As it turns out, people are very terrible at understanding numerical data, but can process and interpret visual information at remarkable speeds -- quite the opposite of computers in fact, and as such, you will nearly always want some sort of visual to accompany your analysis. In this exercise, we'll be using Matplotlib, a package in SciPy, utilizying MATLAB-like syntax, to generate many plots.
In [1]:
import numpy as np
import pandas as pd
import matplotlib.pyplot as plt
%matplotlib inline
In [2]:
x = np.linspace(-2*np.pi, 2*np.pi, 500)
y1 = np.sin(x)
y2 = np.cos(x)
2 - Using the default settings, use pyplot to plot $y_1$ and $y_2$ versus $x$, all on the same plot.
In [3]:
plt.plot(x, y1)
plt.plot(x, y2);
3 - Generate the same plots, but set the horizontal and vertical limits to be slightly smaller than the default settings. In otherwords, tighten up the plot a bit.'
In [4]:
# Switching to explicit plot
fig = plt.figure()
ax = plt.axes()
ax.plot(x, y1)
ax.plot(x, y2)
# Tighten the plot
ax.set_xlim(-2*np.pi, 2*np.pi)
ax.set_ylim(-1, 1);
4 - Generate the same plots using all settings from above, but now change the color and thickness of each from the defaults. Play around with the values a bit until you are satisfied with how they look.
In [5]:
fig = plt.figure()
ax = plt.axes()
# Set colors and thickness
ax.plot(x, y1, c='green', linewidth=3)
ax.plot(x, y2, c='cyan', linewidth=3)
# Tighten the plot
ax.set_xlim(-2*np.pi, 2*np.pi)
ax.set_ylim(-1, 1);
5 - Generate the same plots using all settings from above, but now add some custom tickmarks with labels of your choosing. Which values would make sense given the functions we are using?
In [6]:
fig = plt.figure()
ax = plt.axes()
# Set colors and thickness
ax.plot(x, y1, c='green', linewidth=3)
ax.plot(x, y2, c='cyan', linewidth=3)
# Tighten the plot
ax.set_xlim(-2*np.pi, 2*np.pi)
ax.set_ylim(-1, 1)
# Set locators at multiples of π/2 and the respective labels using a list
ax.xaxis.set_major_locator(plt.MultipleLocator(np.pi / 2))

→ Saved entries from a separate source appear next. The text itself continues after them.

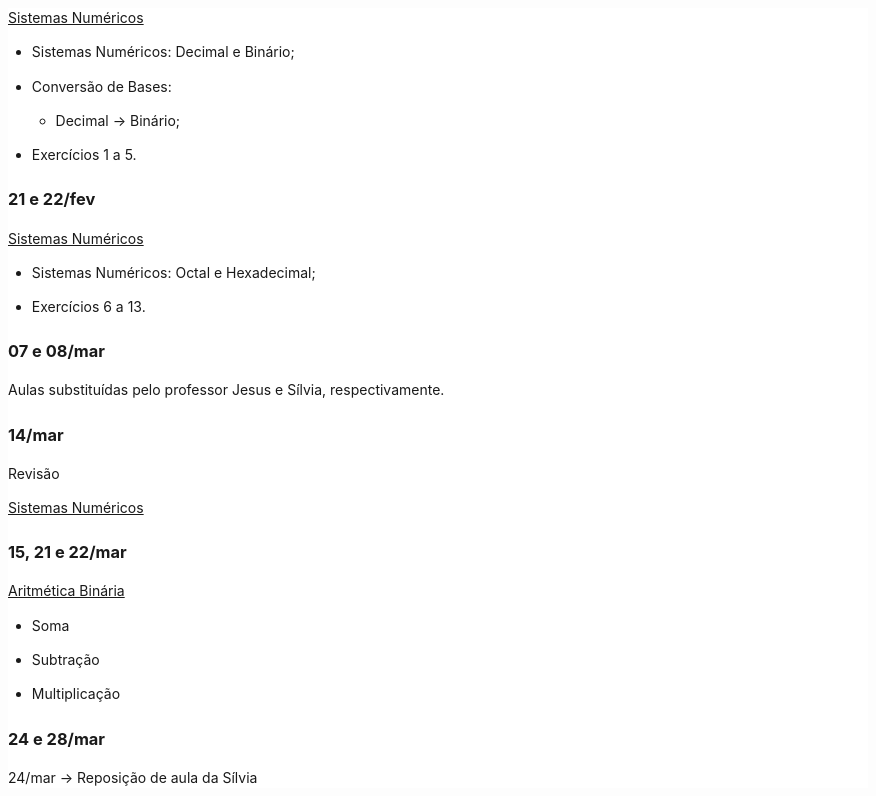 
<a href="Sistemas_Numericos" class="wikilink" title=" Sistemas Numéricos"> Sistemas Numéricos</a>  



- Sistemas Numéricos: Decimal e Binário;

- Conversão de Bases:

  - Decimal -\> Binário;

- Exercícios 1 a 5.



### 21 e 22/fev



<a href="Sistemas_Numericos" class="wikilink" title=" Sistemas Numéricos"> Sistemas Numéricos</a>  



- Sistemas Numéricos: Octal e Hexadecimal;

- Exercícios 6 a 13.



### 07 e 08/mar



Aulas substituídas pelo professor Jesus e Sílvia, respectivamente.



### 14/mar



Revisão  

<a href="Sistemas_Numericos" class="wikilink" title=" Sistemas Numéricos"> Sistemas Numéricos</a>



### 15, 21 e 22/mar



<a href="Aritmetica_Binaria" class="wikilink" title="Aritmética Binária">Aritmética Binária</a>  



- Soma

- Subtração

- Multiplicação



### 24 e 28/mar



24/mar -\> Reposição de aula da Sílvia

ax.xaxis.set_major_formatter(plt.FixedFormatter(['', '$-2\pi$', '$-3\pi/2$', '$-\pi$', '$-\pi/2$', '$0$', '$\pi/2$', '$\pi$', '$3\pi/2$', '$2\pi$']));
6 - Generate the same plots using all the settings from above, but now change your plot spines so that they are centered at the origin. In other words, change the plot area from a "box" to a "cross".
In [7]:
fig = plt.figure()
ax = plt.axes()
# Set colors and thickness
ax.plot(x, y1, c='green', linewidth=3, alpha=.5)

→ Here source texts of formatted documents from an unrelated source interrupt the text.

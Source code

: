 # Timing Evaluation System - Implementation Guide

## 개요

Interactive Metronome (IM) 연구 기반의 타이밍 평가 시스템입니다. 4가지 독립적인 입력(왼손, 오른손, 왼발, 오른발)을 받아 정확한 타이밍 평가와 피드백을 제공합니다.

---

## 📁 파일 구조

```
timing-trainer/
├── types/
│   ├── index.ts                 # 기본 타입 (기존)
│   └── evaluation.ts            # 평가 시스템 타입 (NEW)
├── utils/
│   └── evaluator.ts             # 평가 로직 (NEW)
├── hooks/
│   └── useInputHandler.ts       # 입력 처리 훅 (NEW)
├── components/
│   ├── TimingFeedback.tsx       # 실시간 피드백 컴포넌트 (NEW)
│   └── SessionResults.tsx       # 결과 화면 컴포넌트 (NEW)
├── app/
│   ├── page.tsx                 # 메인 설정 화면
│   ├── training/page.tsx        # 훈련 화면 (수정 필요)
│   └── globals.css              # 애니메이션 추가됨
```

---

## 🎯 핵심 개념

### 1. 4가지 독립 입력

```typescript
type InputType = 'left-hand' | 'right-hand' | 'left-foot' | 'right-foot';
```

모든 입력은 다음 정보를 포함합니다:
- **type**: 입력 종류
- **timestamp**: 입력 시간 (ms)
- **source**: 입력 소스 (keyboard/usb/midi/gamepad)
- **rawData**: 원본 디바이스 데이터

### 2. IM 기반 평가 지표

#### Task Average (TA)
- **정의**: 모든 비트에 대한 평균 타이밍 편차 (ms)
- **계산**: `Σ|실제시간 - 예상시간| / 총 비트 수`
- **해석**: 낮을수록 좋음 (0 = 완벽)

ax.plot(x, y2, c='cyan', linewidth=3, alpha=.5)
# Tighten the plot
ax.set_xlim(-2*np.pi, 2*np.pi)
ax.set_ylim(-1, 1)
# Set locators at multiples of π/2 and the respective labels using a list
ax.xaxis.set_major_locator(plt.MultipleLocator(np.pi / 2))
ax.xaxis.set_major_formatter(plt.FixedFormatter(['', '$-2\pi$', '$-3\pi/2$', '$-\pi$', '$-\pi/2$', '$0$', '$\pi/2$', '$\pi$', '$3\pi/2$', '$2\pi$']))
# Move left and right spine and make the other two invisible
ax.spines['left'].set_position('center')
ax.spines['right'].set_color('None')
ax.spines['bottom'].set_position('center')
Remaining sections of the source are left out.